“El crimen de la Guardia Urbana”: el morbo frente la información

Autor: Iñaki Martínez Azpiroz (@InaMA_1998)

El “crimen de la Guardia Urbana” es el nombre con el que se conoce un caso de presunto asesinato que se habría cometido en mayo de 2017. Un agente de la Guardia Urbana de Barcelona apareció calcinado dentro del maletero de un coche, cerca del pantano de Foix. El Guardia Urbana asesinado era pareja de Rosa Peral, la primera persona investigada; el segundo investigado el examante de Peral, Albert López. Muchos medios de comunicación adoptaron un tono morboso para tratar el presunto asesinato. Entre otros, se encuentran ejemplos en Ara, Crónica Global o Rac1.

En el ‘Telenotícies migdia’ de TV3 del pasado 31 de enero, se publicó una pieza con motivo de la previa de la vista oral que las dos personas investigadas iban a hacer ante un jurado popular. En las imágenes, los investigados reconstruyen el caso ante la juez y el fiscal en las supuestas escenas del crimen.

Desde un punto de vista informativo, estas imágenes no dan ningún dato que ayude a entender el caso, más allá de constatar que ambos investigados tienen versiones contradictorias. Reflejo de ello es el inicio de la pieza. Aparece Rosa Peral, en primer plano, diciendo: “¿A quién llamo? ¿A Mossos voy a llamar, como chillando…? [llora] Es que no os dais cuenta realmente del daño que ha hecho [Albert]. No sé si lo pensáis o no”.

¿Esta pieza de TV3 se ajusta a las líneas de la deontología periodística? Se deben analizar dos derechos de las personas investigadas en el caso: el derecho a la intimidad, y el derecho a la presunción de inocencia.

El libro de estilo de TV3, en su punto 1.2.2.3.1. Dret a la intimitat, habla sobre la ponderación entre el derecho a la intimidad y el derecho a la información. “[…] La libertad de información prevale como criterio general cuando colisiona con el derecho al derecho al honor, a la intimidad y a la propia imagen, siempre que la información sea veraz y tenga relevancia o interés público […]” Es un criterio compartido también con códigos deontológicos como el de la Federación de Asociaciones de Periodistas de España (FAPE), que en punto 4ª de sus principios generales señala que “sólo la defensa del interés público justifica las intromisiones o indagaciones sobre la vida privada de una persona sin su previo consentimiento”. Las imágenes expuestas en la pieza de TV3 no aportan, en general, valor informativo; aportan detalles irrelevantes para conocer “curiosidades” del caso. Para ello enseñan el rostro de las dos personas -cabe recordar- que aún no han sido juzgadas.
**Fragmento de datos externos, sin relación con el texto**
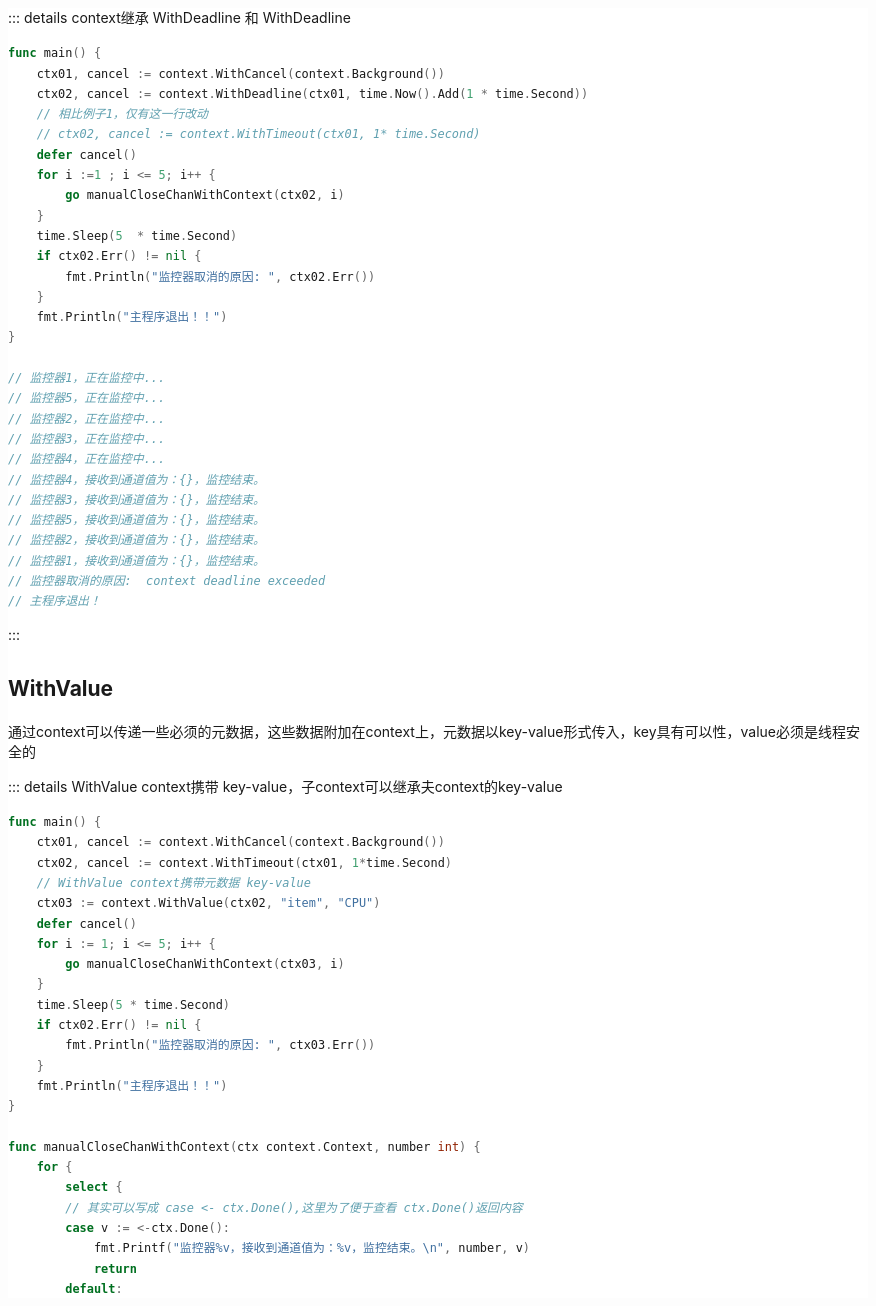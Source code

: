 ::: details context继承 WithDeadline 和 WithDeadline

```go
func main() {
	ctx01, cancel := context.WithCancel(context.Background())
	ctx02, cancel := context.WithDeadline(ctx01, time.Now().Add(1 * time.Second))
    // 相比例子1，仅有这一行改动
    // ctx02, cancel := context.WithTimeout(ctx01, 1* time.Second)
	defer cancel()
	for i :=1 ; i <= 5; i++ {
		go manualCloseChanWithContext(ctx02, i)
	}
	time.Sleep(5  * time.Second)
	if ctx02.Err() != nil {
		fmt.Println("监控器取消的原因: ", ctx02.Err())
	}
	fmt.Println("主程序退出！！")
}

// 监控器1，正在监控中...
// 监控器5，正在监控中...
// 监控器2，正在监控中...
// 监控器3，正在监控中...
// 监控器4，正在监控中...
// 监控器4，接收到通道值为：{}，监控结束。
// 监控器3，接收到通道值为：{}，监控结束。
// 监控器5，接收到通道值为：{}，监控结束。
// 监控器2，接收到通道值为：{}，监控结束。
// 监控器1，接收到通道值为：{}，监控结束。
// 监控器取消的原因:  context deadline exceeded
// 主程序退出！
```

:::

## WithValue

通过context可以传递一些必须的元数据，这些数据附加在context上，元数据以key-value形式传入，key具有可以性，value必须是线程安全的

::: details WithValue context携带 key-value，子context可以继承夫context的key-value

```go
func main() {
	ctx01, cancel := context.WithCancel(context.Background())
	ctx02, cancel := context.WithTimeout(ctx01, 1*time.Second)
	// WithValue context携带元数据 key-value
	ctx03 := context.WithValue(ctx02, "item", "CPU")
	defer cancel()
	for i := 1; i <= 5; i++ {
		go manualCloseChanWithContext(ctx03, i)
	}
	time.Sleep(5 * time.Second)
	if ctx02.Err() != nil {
		fmt.Println("监控器取消的原因: ", ctx03.Err())
	}
	fmt.Println("主程序退出！！")
}

func manualCloseChanWithContext(ctx context.Context, number int) {
	for {
		select {
		// 其实可以写成 case <- ctx.Done(),这里为了便于查看 ctx.Done()返回内容
		case v := <-ctx.Done():
			fmt.Printf("监控器%v，接收到通道值为：%v，监控结束。\n", number, v)
			return
		default:
```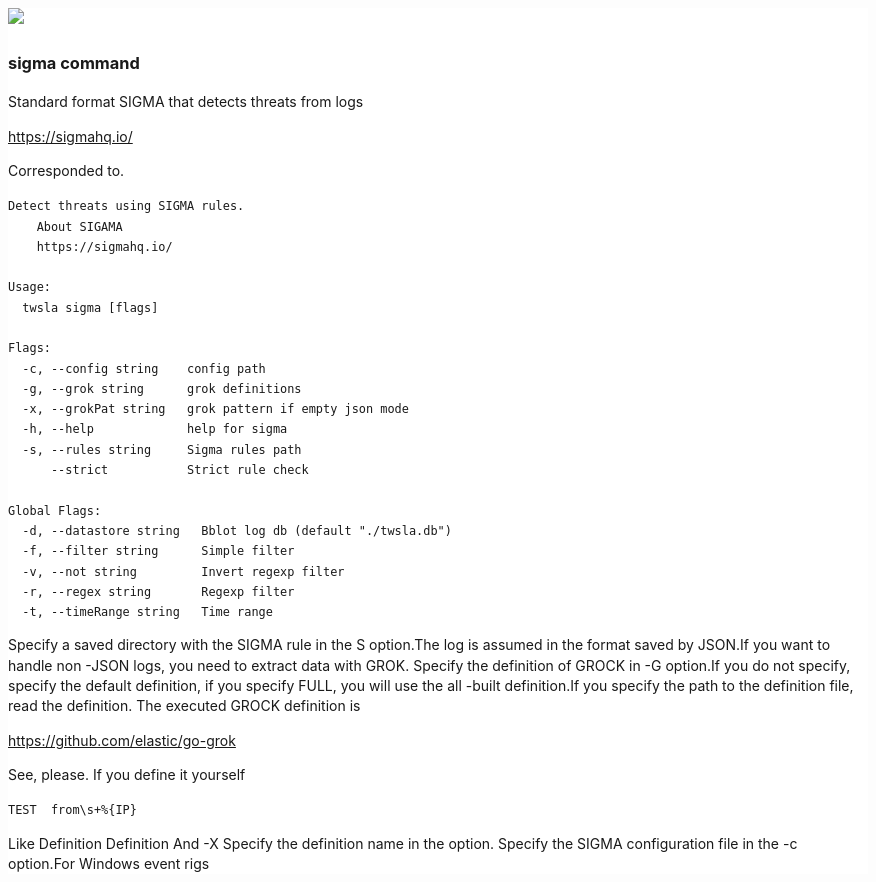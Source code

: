![](https://assets.st-note.com/img/1729485332-0ES73fO8nqMzcLBZQtsomj19.png?width=1200)

### sigma command

Standard format SIGMA that detects threats from logs

https://sigmahq.io/

Corresponded to.


```terminal
Detect threats using SIGMA rules.
	About SIGAMA
	https://sigmahq.io/

Usage:
  twsla sigma [flags]

Flags:
  -c, --config string    config path
  -g, --grok string      grok definitions
  -x, --grokPat string   grok pattern if empty json mode
  -h, --help             help for sigma
  -s, --rules string     Sigma rules path
      --strict           Strict rule check

Global Flags:
  -d, --datastore string   Bblot log db (default "./twsla.db")
  -f, --filter string      Simple filter
  -v, --not string         Invert regexp filter
  -r, --regex string       Regexp filter
  -t, --timeRange string   Time range
```

Specify a saved directory with the SIGMA rule in the S option.The log is assumed in the format saved by JSON.If you want to handle non -JSON logs, you need to extract data with GROK.
Specify the definition of GROCK in -G option.If you do not specify, specify the default definition, if you specify FULL, you will use the all -built definition.If you specify the path to the definition file, read the definition.
The executed GROCK definition is

https://github.com/elastic/go-grok

See, please.
If you define it yourself

```regexp
TEST  from\s+%{IP}
```

Like
Definition <sp> Definition
And
-X Specify the definition name in the option.
Specify the SIGMA configuration file in the -c option.For Windows event rigs
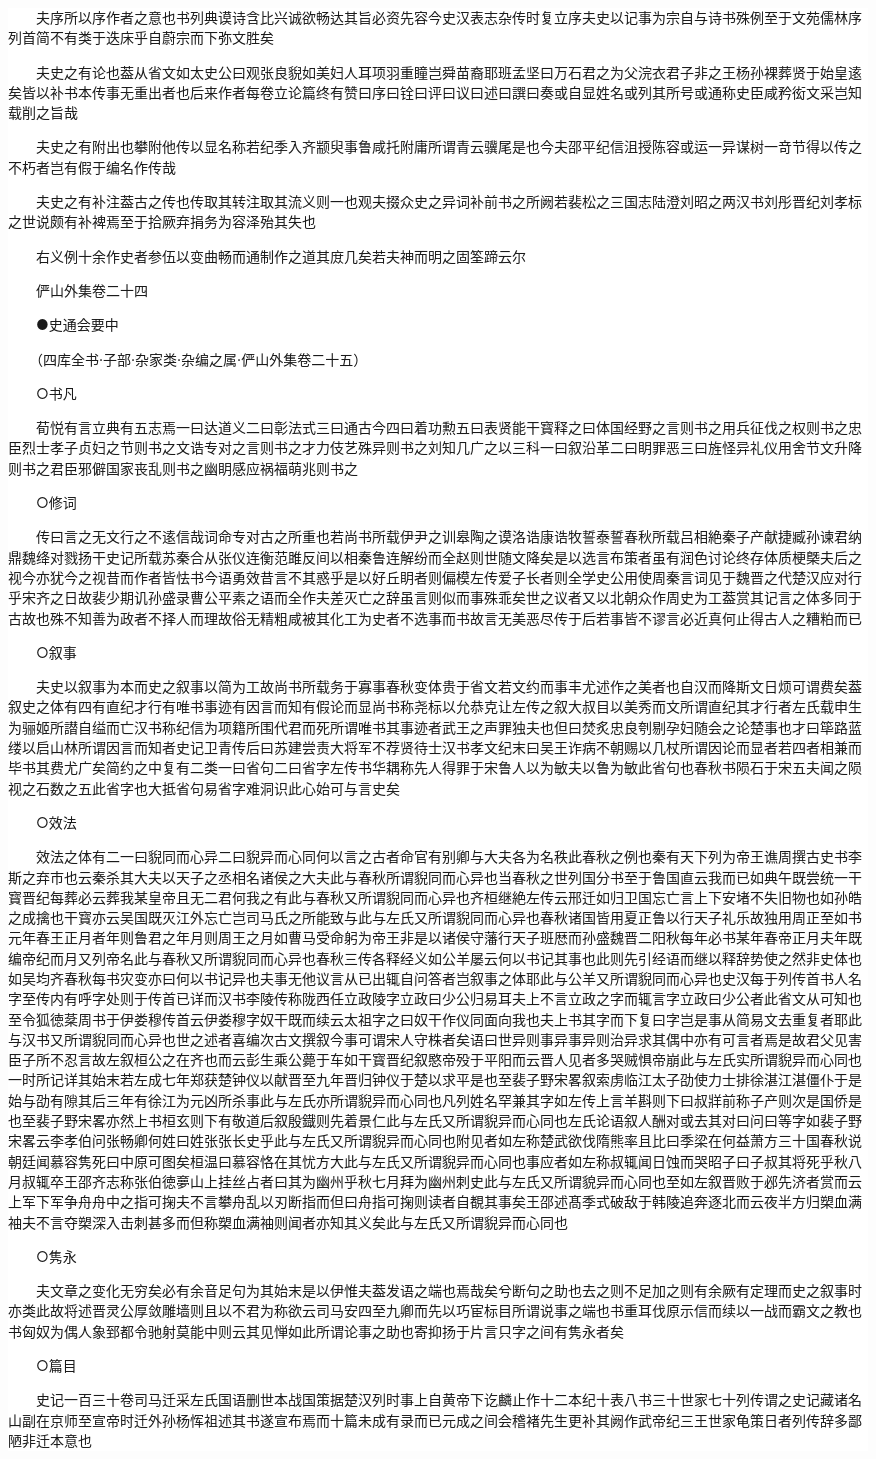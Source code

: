　　夫序所以序作者之意也书列典谟诗含比兴诚欲畅达其旨必资先容今史汉表志杂传时复立序夫史以记事为宗自与诗书殊例至于文苑儒林序列首简不有类于迭床乎自蔚宗而下弥文胜矣 

　　夫史之有论也葢从省文如太史公曰观张良貎如美妇人耳项羽重瞳岂舜苗裔耶班孟坚曰万石君之为父浣衣君子非之王杨孙裸葬贤于始皇逺矣皆以补书本传事无重出者也后来作者每卷立论篇终有赞曰序曰铨曰评曰议曰述曰譔曰奏或自显姓名或列其所号或通称史臣咸矜衒文采岂知载削之旨哉 

　　夫史之有附出也攀附他传以显名称若纪季入齐颛臾事鲁咸托附庸所谓青云骥尾是也今夫邵平纪信沮授陈容或运一异谋树一竒节得以传之不朽者岂有假于编名作传哉 

　　夫史之有补注葢古之传也传取其转注取其流义则一也观夫掇众史之异词补前书之所阙若裴松之三国志陆澄刘昭之两汉书刘彤晋纪刘孝标之世说颇有补裨焉至于拾厥弃捐务为容泽殆其失也 

　　右义例十余作史者参伍以变曲畅而通制作之道其庻几矣若夫神而明之固筌蹄云尔 

　　俨山外集卷二十四 

　　●史通会要中 

　　（四库全书·子部·杂家类·杂编之属·俨山外集卷二十五） 

　　○书凡 

　　荀悦有言立典有五志焉一曰达道义二曰彰法式三曰通古今四曰着功勲五曰表贤能干寳释之曰体国经野之言则书之用兵征伐之权则书之忠臣烈士孝子贞妇之节则书之文诰专对之言则书之才力伎艺殊异则书之刘知几广之以三科一曰叙沿革二曰眀罪恶三曰旌怪异礼仪用舍节文升降则书之君臣邪僻国家丧乱则书之幽眀感应祸福萌兆则书之 

　　○修词 

　　传曰言之无文行之不逺信哉词命专对古之所重也若尚书所载伊尹之训皋陶之谟洛诰康诰牧誓泰誓春秋所载吕相絶秦子产献捷臧孙谏君纳鼎魏绛对戮扬干史记所载苏秦合从张仪连衡范雎反间以相秦鲁连解纷而全赵则世随文降矣是以选言布策者虽有润色讨论终存体质梗槩夫后之视今亦犹今之视昔而作者皆怯书今语勇效昔言不其惑乎是以好丘眀者则偏模左传爱子长者则全学史公用使周秦言词见于魏晋之代楚汉应对行乎宋齐之日故裴少期讥孙盛录曹公平素之语而全作夫差灭亡之辞虽言则似而事殊乖矣世之议者又以北朝众作周史为工葢赏其记言之体多同于古故也殊不知善为政者不择人而理故俗无精粗咸被其化工为史者不选事而书故言无美恶尽传于后若事皆不谬言必近真何止得古人之糟粕而已 

　　○叙事 

　　夫史以叙事为本而史之叙事以简为工故尚书所载务于寡事春秋变体贵于省文若文约而事丰尤述作之美者也自汉而降斯文日烦可谓费矣葢叙史之体有四有直纪才行有唯书事迹有因言而知有假论而显尚书称尧标以允恭克让左传之叙大叔目以美秀而文所谓直纪其才行者左氏载申生为骊姬所譛自缢而亡汉书称纪信为项籍所围代君而死所谓唯书其事迹者武王之声罪独夫也但曰焚炙忠良刳剔孕妇随会之论楚事也才曰筚路蓝缕以启山林所谓因言而知者史记卫青传后曰苏建尝责大将军不荐贤待士汉书孝文纪末曰吴王诈病不朝赐以几杖所谓因论而显者若四者相兼而毕书其费尤广矣简约之中复有二类一曰省句二曰省字左传书华耦称先人得罪于宋鲁人以为敏夫以鲁为敏此省句也春秋书陨石于宋五夫闻之陨视之石数之五此省字也大抵省句易省字难洞识此心始可与言史矣 

　　○效法 

　　效法之体有二一曰貎同而心异二曰貎异而心同何以言之古者命官有别卿与大夫各为名秩此春秋之例也秦有天下列为帝王谯周撰古史书李斯之弃市也云秦杀其大夫以天子之丞相名诸侯之大夫此与春秋所谓貎同而心异也当春秋之世列国分书至于鲁国直云我而已如典午既尝统一干寳晋纪每葬必云葬我某皇帝且无二君何我之有此与春秋又所谓貎同而心异也齐桓继絶左传云邢迁如归卫国忘亡言上下安堵不失旧物也如孙皓之成擒也干寳亦云吴国既灭江外忘亡岂司马氏之所能致与此与左氏又所谓貎同而心异也春秋诸国皆用夏正鲁以行天子礼乐故独用周正至如书元年春王正月者年则鲁君之年月则周王之月如曹马受命躬为帝王非是以诸侯守藩行天子班厯而孙盛魏晋二阳秋每年必书某年春帝正月夫年既编帝纪而月又列帝名此与春秋又所谓貎同而心异也春秋三传各释经义如公羊屡云何以书记其事也此则先引经语而继以释辞势使之然非史体也如吴均齐春秋每书灾变亦曰何以书记异也夫事无他议言从已出辄自问答者岂叙事之体耶此与公羊又所谓貎同而心异也史汉每于列传首书人名字至传内有呼字处则于传首已详而汉书李陵传称陇西任立政陵字立政曰少公归易耳夫上不言立政之字而辄言字立政曰少公者此省文从可知也至令狐徳棻周书于伊娄穆传首云伊娄穆字奴干既而续云太祖字之曰奴干作仪同面向我也夫上书其字而下复曰字岂是事从简易文去重复者耶此与汉书又所谓貎同而心异也世之述者喜编次古文撰叙今事可谓宋人守株者矣语曰世异则事异事异则治异求其偶中亦有可言者焉是故君父见害臣子所不忍言故左叙桓公之在齐也而云彭生乘公薨于车如干寳晋纪叙愍帝殁于平阳而云晋人见者多哭贼惧帝崩此与左氏实所谓貎异而心同也一时所记详其始末若左成七年郑获楚钟仪以献晋至九年晋归钟仪于楚以求平是也至裴子野宋畧叙索虏临江太子劭使力士排徐湛江湛僵仆于是始与劭有隙其后三年有徐江为元凶所杀事此与左氏亦所谓貎异而心同也凡列姓名罕兼其字如左传上言羊斟则下曰叔牂前称子产则次是国侨是也至裴子野宋畧亦然上书桓玄则下有敬道后叙殷鐡则先着景仁此与左氏又所谓貎异而心同也左氏论语叙人酬对或去其对曰问曰等字如裴子野宋畧云李孝伯问张畅卿何姓曰姓张张长史乎此与左氏又所谓貎异而心同也附见者如左称楚武欲伐隋熊率且比曰季梁在何益萧方三十国春秋说朝廷闻慕容隽死曰中原可图矣桓温曰慕容恪在其忧方大此与左氏又所谓貎异而心同也事应者如左称叔辄闻日蚀而哭昭子曰子叔其将死乎秋八月叔辄卒王邵齐志称张伯徳夣山上挂丝占者曰其为幽州乎秋七月拜为幽州刺史此与左氏又所谓貌异而心同也至如左叙晋败于邲先济者赏而云上军下军争舟舟中之指可掬夫不言攀舟乱以刃断指而但曰舟指可掬则读者自覩其事矣王邵述髙季式破敌于韩陵追奔逐北而云夜半方归槊血满袖夫不言夺槊深入击刺甚多而但称槊血满袖则闻者亦知其义矣此与左氏又所谓貎异而心同也 

　　○隽永 

　　夫文章之变化无穷矣必有余音足句为其始末是以伊惟夫葢发语之端也焉哉矣兮断句之助也去之则不足加之则有余厥有定理而史之叙事时亦类此故将述晋灵公厚敛雕墙则且以不君为称欲云司马安四至九卿而先以巧宦标目所谓说事之端也书重耳伐原示信而续以一战而霸文之教也书匈奴为偶人象郅都令驰射莫能中则云其见惮如此所谓论事之助也寄抑扬于片言只字之间有隽永者矣 

　　○篇目 

　　史记一百三十卷司马迁采左氏国语删世本战国策据楚汉列时事上自黄帝下讫麟止作十二本纪十表八书三十世家七十列传谓之史记藏诸名山副在京师至宣帝时迁外孙杨恽祖述其书遂宣布焉而十篇未成有录而已元成之间会稽褚先生更补其阙作武帝纪三王世家龟策日者列传辞多鄙陋非迁本意也 
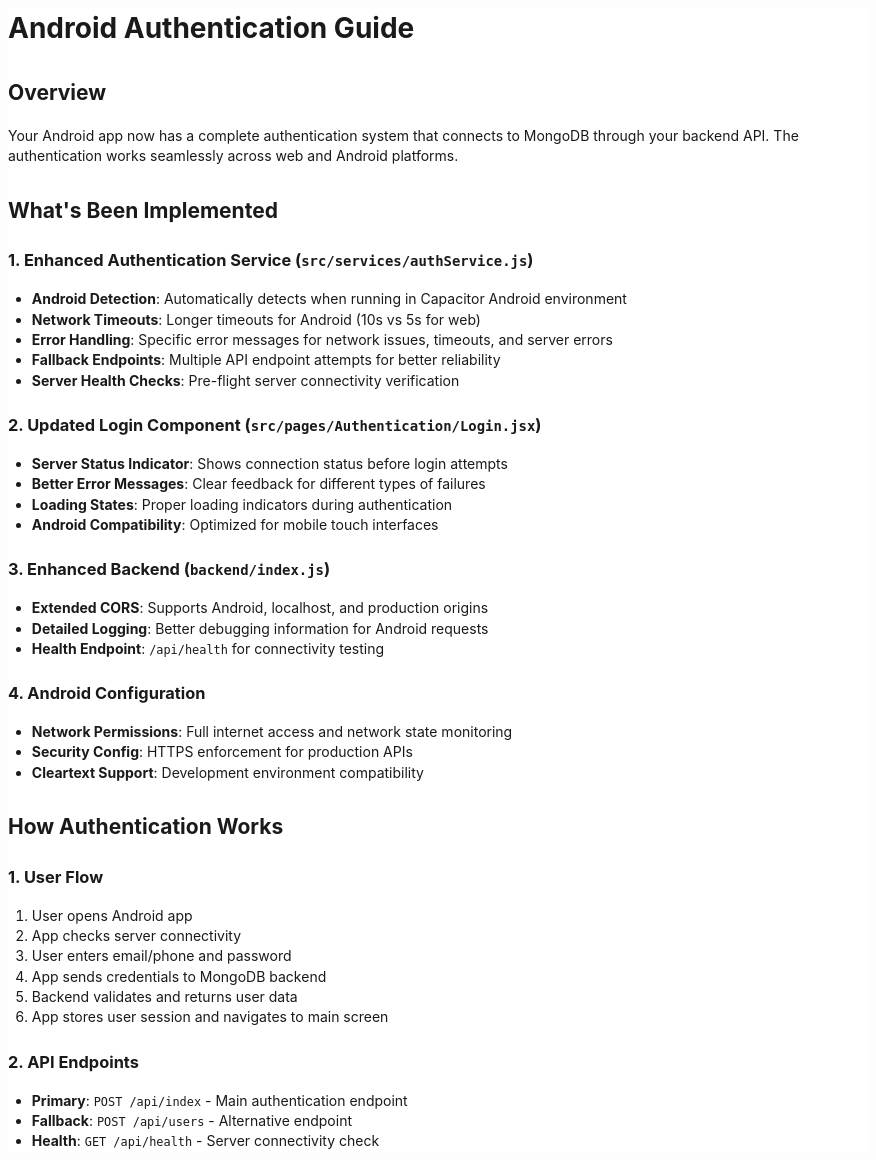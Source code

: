 # Android Authentication Guide

## Overview
Your Android app now has a complete authentication system that connects to MongoDB through your backend API. The authentication works seamlessly across web and Android platforms.

## What's Been Implemented

### 1. Enhanced Authentication Service (`src/services/authService.js`)
- **Android Detection**: Automatically detects when running in Capacitor Android environment
- **Network Timeouts**: Longer timeouts for Android (10s vs 5s for web)
- **Error Handling**: Specific error messages for network issues, timeouts, and server errors
- **Fallback Endpoints**: Multiple API endpoint attempts for better reliability
- **Server Health Checks**: Pre-flight server connectivity verification

### 2. Updated Login Component (`src/pages/Authentication/Login.jsx`)
- **Server Status Indicator**: Shows connection status before login attempts
- **Better Error Messages**: Clear feedback for different types of failures
- **Loading States**: Proper loading indicators during authentication
- **Android Compatibility**: Optimized for mobile touch interfaces

### 3. Enhanced Backend (`backend/index.js`)
- **Extended CORS**: Supports Android, localhost, and production origins
- **Detailed Logging**: Better debugging information for Android requests
- **Health Endpoint**: `/api/health` for connectivity testing

### 4. Android Configuration
- **Network Permissions**: Full internet access and network state monitoring
- **Security Config**: HTTPS enforcement for production APIs
- **Cleartext Support**: Development environment compatibility

## How Authentication Works

### 1. User Flow
1. User opens Android app
2. App checks server connectivity
3. User enters email/phone and password
4. App sends credentials to MongoDB backend
5. Backend validates and returns user data
6. App stores user session and navigates to main screen

### 2. API Endpoints
- **Primary**: `POST /api/index` - Main authentication endpoint
- **Fallback**: `POST /api/users` - Alternative endpoint
- **Health**: `GET /api/health` - Server connectivity check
Además de violar el derecho a la propia imagen de Rosa Peral y Albert López, la pieza también podría estar vulnerando el derecho a la presunción de inocencia. Es verdad que en ningún momento se tilda a los investigados como asesinos, pero el relato denota mentiras, engaños y sospechas sobre las dos personas. Son conjeturas; la justicia aún no se había pronunciado. Varios códigos deontológicos dan pistas en este sentido. La FAPE afirma en el artículo 5 de sus principios generales que “el periodista debe […] evitar al máximo las posibles consecuencias dañosas derivadas del cumplimiento de sus deberes informativos” sobre las personas investigadas por la justicia. Por su parte, el código deontológico del Col·legi de Periodistes de Catalunya, dicta en su artículo 10 que los periodistas “evitarán los prejuicios, así como someter a los implicados a juicios paralelos” en cuanto a su culpabilidad en un delito.

Con todo, la pieza sirve más para mantener la atención de la audiencia que para aportar un nuevo conocimiento. El relato está hecho con un afán de espectacularización y sensacionalismo. En este sentido, el Consejo de Europa, en el artículo 30 de su resolución 1.003, es tajante: no se debe confundir el conflicto o lo espectacular con aquello informativamente relevante.

Los medios de comunicación, y en mayor medida las televisiones públicas, deben atenerse al estricto valor informativo de sus noticias. El entretenimiento tiene su espacio en los medios de comunicación, y es una de las funciones que cumple el periodismo. Sin embargo, desvirtuar los espacios informativos con otras finalidades choca con el derecho del ciudadano a recibir una información veraz.

La intención de la pieza es clara. En una de las imágenes, Rosa Peral habla en el juzgado: “Me asomo y digo ‘¿qué quieres?’, y lo veo [a Albert] con una braga tapándose hasta aquí [señala la altura de la nariz], con ropa oscura, y con un hacha en la mano”. Son diez segundos de imagen. ¿Qué aportan? Morbo.